Patient Perspective: The time-intensive appeal process can be overwhelming, with many Medicare Advantage enrollees unaware of their right to appeal or too intimidated to engage in what they perceive as a complex, bureaucratic process.
3. Patient Harm and Delayed Access to Care
Adverse Effects on Health: A considerable number of physicians (94%) have reported that prior authorizations delay necessary care, with many citing serious adverse events, including hospitalizations, life-threatening conditions, and in severe cases, permanent impairment or even death.
Survey Data: A staggering 19% of physicians reported hospitalizations directly resulting from delays associated with prior authorization denials. An additional 13% reported life-threatening events or interventions to prevent permanent impairment, underscoring how significant these appeals can be for patient outcomes.
The American Medical Association’s Call for Reform
The AMA has been vocal about the need to reform prior authorization processes, advocating for transparency and efficiency improvements that could prevent unnecessary denials and streamline appeals. The association’s recommendations include:
- Gold-Carding Programs: A streamlined approach where healthcare providers with demonstrated success in prior authorization requests are permitted to bypass repeated approvals.

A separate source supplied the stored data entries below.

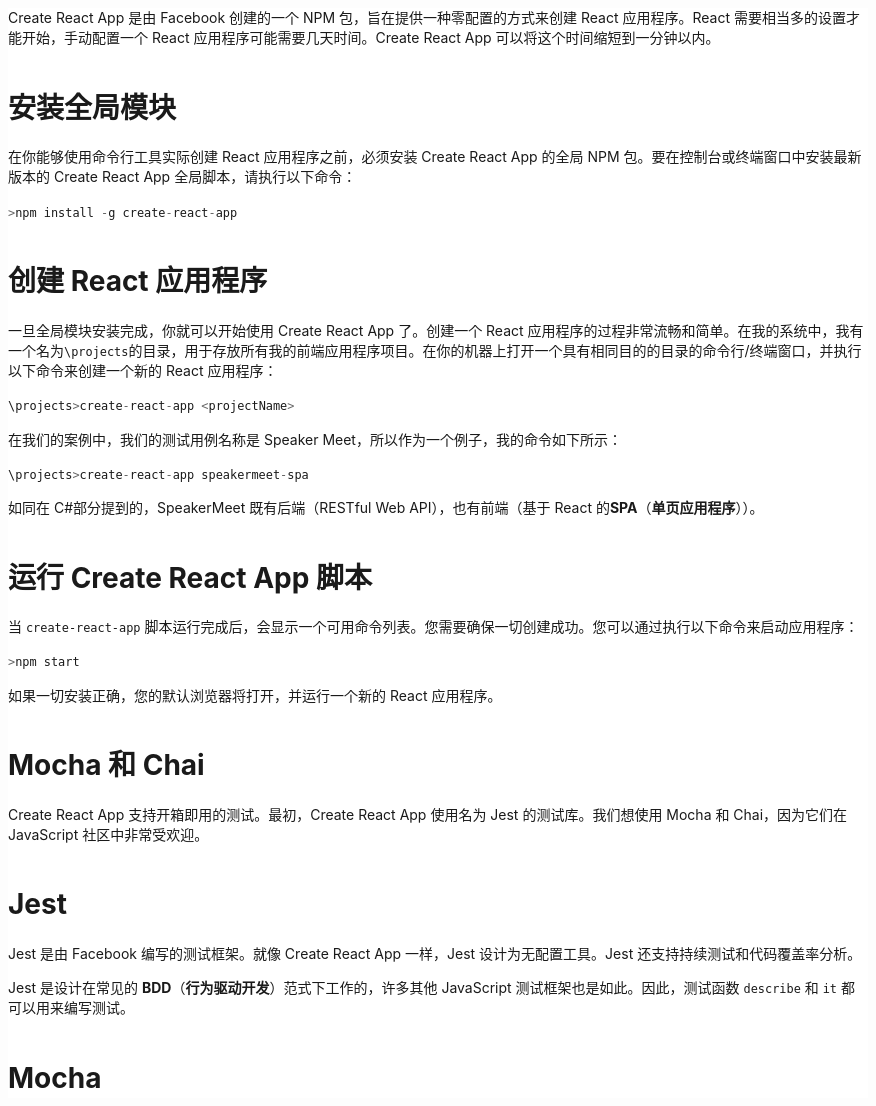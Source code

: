 Create React App 是由 Facebook 创建的一个 NPM 包，旨在提供一种零配置的方式来创建 React 应用程序。React 需要相当多的设置才能开始，手动配置一个 React 应用程序可能需要几天时间。Create React App 可以将这个时间缩短到一分钟以内。

# 安装全局模块

在你能够使用命令行工具实际创建 React 应用程序之前，必须安装 Create React App 的全局 NPM 包。要在控制台或终端窗口中安装最新版本的 Create React App 全局脚本，请执行以下命令：

```cs
>npm install -g create-react-app
```

# 创建 React 应用程序

一旦全局模块安装完成，你就可以开始使用 Create React App 了。创建一个 React 应用程序的过程非常流畅和简单。在我的系统中，我有一个名为`\projects`的目录，用于存放所有我的前端应用程序项目。在你的机器上打开一个具有相同目的的目录的命令行/终端窗口，并执行以下命令来创建一个新的 React 应用程序：

```cs
\projects>create-react-app <projectName>
```

在我们的案例中，我们的测试用例名称是 Speaker Meet，所以作为一个例子，我的命令如下所示：

```cs
\projects>create-react-app speakermeet-spa
```

如同在 C#部分提到的，SpeakerMeet 既有后端（RESTful Web API），也有前端（基于 React 的**SPA**（**单页应用程序**））。

# 运行 Create React App 脚本

当 `create-react-app` 脚本运行完成后，会显示一个可用命令列表。您需要确保一切创建成功。您可以通过执行以下命令来启动应用程序：

```cs
>npm start
```

如果一切安装正确，您的默认浏览器将打开，并运行一个新的 React 应用程序。

# Mocha 和 Chai

Create React App 支持开箱即用的测试。最初，Create React App 使用名为 Jest 的测试库。我们想使用 Mocha 和 Chai，因为它们在 JavaScript 社区中非常受欢迎。

# Jest

Jest 是由 Facebook 编写的测试框架。就像 Create React App 一样，Jest 设计为无配置工具。Jest 还支持持续测试和代码覆盖率分析。

Jest 是设计在常见的 **BDD**（**行为驱动开发**）范式下工作的，许多其他 JavaScript 测试框架也是如此。因此，测试函数 `describe` 和 `it` 都可以用来编写测试。

# Mocha
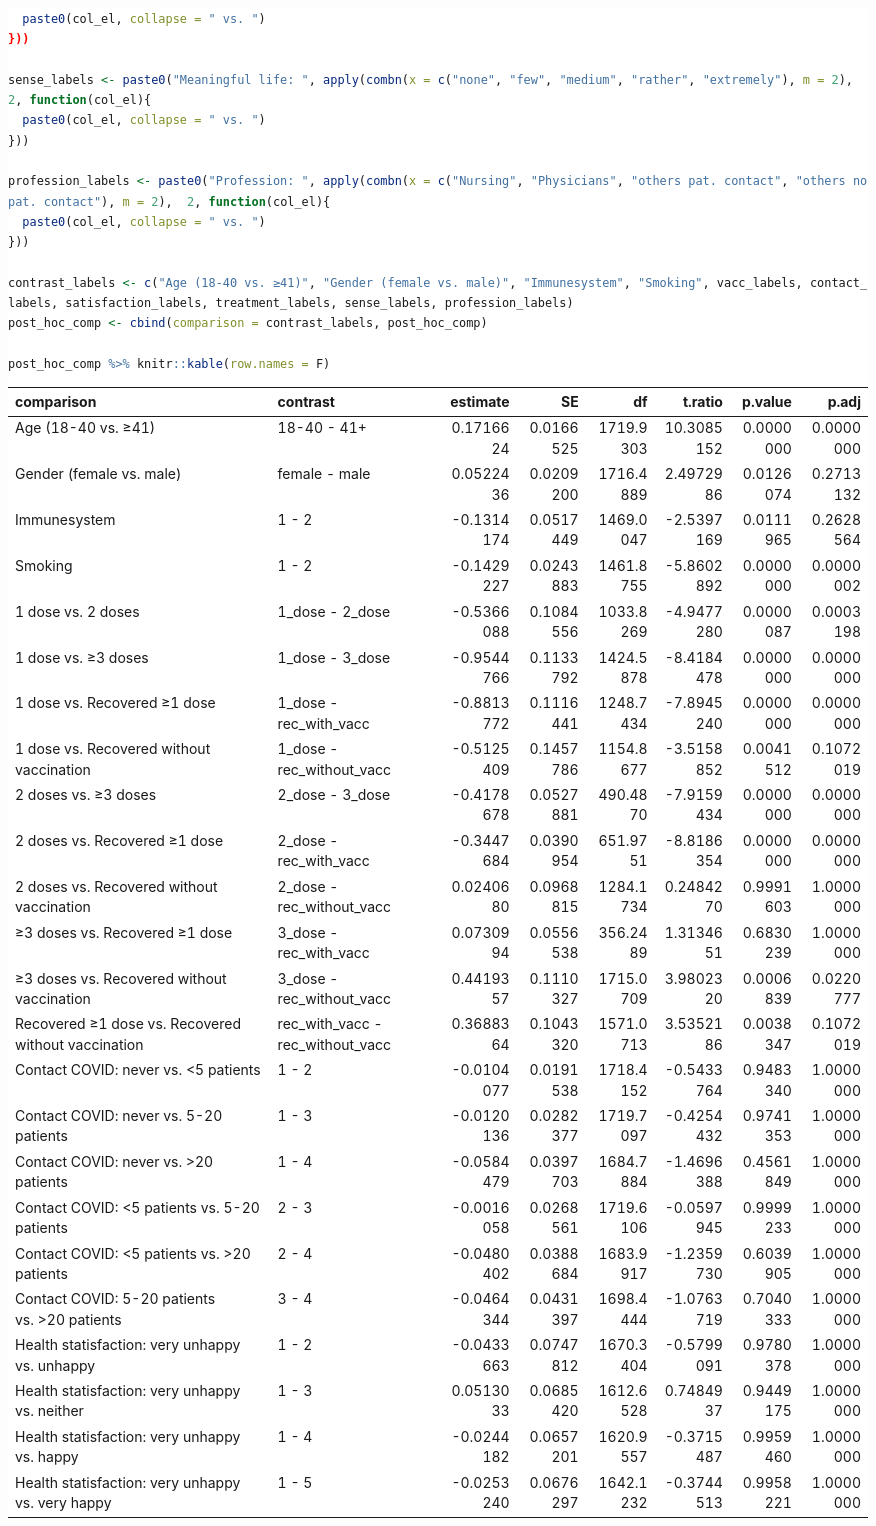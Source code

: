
 ``` r
  paste0(col_el, collapse = " vs. ")
}))

sense_labels <- paste0("Meaningful life: ", apply(combn(x = c("none", "few", "medium", "rather", "extremely"), m = 2),  2, function(col_el){
  paste0(col_el, collapse = " vs. ")
}))

profession_labels <- paste0("Profession: ", apply(combn(x = c("Nursing", "Physicians", "others pat. contact", "others no pat. contact"), m = 2),  2, function(col_el){
  paste0(col_el, collapse = " vs. ")
}))

contrast_labels <- c("Age (18-40 vs. ≥41)", "Gender (female vs. male)", "Immunesystem", "Smoking", vacc_labels, contact_labels, satisfaction_labels, treatment_labels, sense_labels, profession_labels)
post_hoc_comp <- cbind(comparison = contrast_labels, post_hoc_comp)

post_hoc_comp %>% knitr::kable(row.names = F)
```

| comparison                                                 | contrast                         |   estimate |        SE |        df |    t.ratio |   p.value |     p.adj |
|:-----------------------------------------------------------|:---------------------------------|-----------:|----------:|----------:|-----------:|----------:|----------:|
| Age (18-40 vs. ≥41)                                        | 18-40 - 41+                      |  0.1716624 | 0.0166525 | 1719.9303 | 10.3085152 | 0.0000000 | 0.0000000 |
| Gender (female vs. male)                                   | female - male                    |  0.0522436 | 0.0209200 | 1716.4889 |  2.4972986 | 0.0126074 | 0.2713132 |
| Immunesystem                                               | 1 - 2                            | -0.1314174 | 0.0517449 | 1469.0047 | -2.5397169 | 0.0111965 | 0.2628564 |
| Smoking                                                    | 1 - 2                            | -0.1429227 | 0.0243883 | 1461.8755 | -5.8602892 | 0.0000000 | 0.0000002 |
| 1 dose vs. 2 doses                                         | 1_dose - 2_dose                  | -0.5366088 | 0.1084556 | 1033.8269 | -4.9477280 | 0.0000087 | 0.0003198 |
| 1 dose vs. ≥3 doses                                        | 1_dose - 3_dose                  | -0.9544766 | 0.1133792 | 1424.5878 | -8.4184478 | 0.0000000 | 0.0000000 |
| 1 dose vs. Recovered ≥1 dose                               | 1_dose - rec_with_vacc           | -0.8813772 | 0.1116441 | 1248.7434 | -7.8945240 | 0.0000000 | 0.0000000 |
| 1 dose vs. Recovered without vaccination                   | 1_dose - rec_without_vacc        | -0.5125409 | 0.1457786 | 1154.8677 | -3.5158852 | 0.0041512 | 0.1072019 |
| 2 doses vs. ≥3 doses                                       | 2_dose - 3_dose                  | -0.4178678 | 0.0527881 |  490.4870 | -7.9159434 | 0.0000000 | 0.0000000 |
| 2 doses vs. Recovered ≥1 dose                              | 2_dose - rec_with_vacc           | -0.3447684 | 0.0390954 |  651.9751 | -8.8186354 | 0.0000000 | 0.0000000 |
| 2 doses vs. Recovered without vaccination                  | 2_dose - rec_without_vacc        |  0.0240680 | 0.0968815 | 1284.1734 |  0.2484270 | 0.9991603 | 1.0000000 |
| ≥3 doses vs. Recovered ≥1 dose                             | 3_dose - rec_with_vacc           |  0.0730994 | 0.0556538 |  356.2489 |  1.3134651 | 0.6830239 | 1.0000000 |
| ≥3 doses vs. Recovered without vaccination                 | 3_dose - rec_without_vacc        |  0.4419357 | 0.1110327 | 1715.0709 |  3.9802320 | 0.0006839 | 0.0220777 |
| Recovered ≥1 dose vs. Recovered without vaccination        | rec_with_vacc - rec_without_vacc |  0.3688364 | 0.1043320 | 1571.0713 |  3.5352186 | 0.0038347 | 0.1072019 |
| Contact COVID: never vs. \<5 patients                      | 1 - 2                            | -0.0104077 | 0.0191538 | 1718.4152 | -0.5433764 | 0.9483340 | 1.0000000 |
| Contact COVID: never vs. 5-20 patients                     | 1 - 3                            | -0.0120136 | 0.0282377 | 1719.7097 | -0.4254432 | 0.9741353 | 1.0000000 |
| Contact COVID: never vs. >20 patients                      | 1 - 4                            | -0.0584479 | 0.0397703 | 1684.7884 | -1.4696388 | 0.4561849 | 1.0000000 |
| Contact COVID: \<5 patients vs. 5-20 patients              | 2 - 3                            | -0.0016058 | 0.0268561 | 1719.6106 | -0.0597945 | 0.9999233 | 1.0000000 |
| Contact COVID: \<5 patients vs. >20 patients               | 2 - 4                            | -0.0480402 | 0.0388684 | 1683.9917 | -1.2359730 | 0.6039905 | 1.0000000 |
| Contact COVID: 5-20 patients vs. >20 patients              | 3 - 4                            | -0.0464344 | 0.0431397 | 1698.4444 | -1.0763719 | 0.7040333 | 1.0000000 |
| Health statisfaction: very unhappy vs. unhappy             | 1 - 2                            | -0.0433663 | 0.0747812 | 1670.3404 | -0.5799091 | 0.9780378 | 1.0000000 |
| Health statisfaction: very unhappy vs. neither             | 1 - 3                            |  0.0513033 | 0.0685420 | 1612.6528 |  0.7484937 | 0.9449175 | 1.0000000 |
| Health statisfaction: very unhappy vs. happy               | 1 - 4                            | -0.0244182 | 0.0657201 | 1620.9557 | -0.3715487 | 0.9959460 | 1.0000000 |
| Health statisfaction: very unhappy vs. very happy          | 1 - 5                            | -0.0253240 | 0.0676297 | 1642.1232 | -0.3744513 | 0.9958221 | 1.0000000 |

- Chronic Condition Continuity: Extending the validity of prior authorizations for chronic conditions to cover the entire treatment period, avoiding redundant requests.
- Transition Continuity: New health plans should honor previous payers' prior authorizations for at least 90 days to ensure continuity of care.
- Federal Legislation Support: The AMA supports the bipartisan Improving Seniors’ Timely Access to Care Act of 2024, which seeks to reform Medicare Advantage prior authorization procedures, aiming to improve response times and reduce administrative burdens on providers.
Addressing Systemic Challenges in Appeals
There is an urgent need for strategies that encourage appeals and mitigate the deterrents providers and patients currently face. Viable solutions include:
Reducing Administrative Burden: Automating parts of the prior authorization process could significantly reduce the hours dedicated to authorization requests, freeing up practice resources to pursue appeals.
Increased Patient Education: Educating patients about their right to appeal could empower more enrollees to initiate the appeal process, particularly in Medicare Advantage, where complexities often discourage action.
Insurer Accountability and Transparency: Insurers need to standardize the criteria required for prior authorization and make this information accessible to prevent delays and improve the initial approval rate.
In Conclusion
The high success rate for prior authorization appeals underscores the flaws in the current system, where too many denials are either unnecessary or incorrect. The costs of these denials—delayed care, patient harm, and lost practice resources—suggest that an overhaul of the prior authorization system is long overdue. By adopting reforms that align the process with patient needs, insurers can help ensure that access to medically necessary care is not obstructed by red tape, allowing both patients and providers to focus on what matters most: delivering and receiving timely, effective healthcare.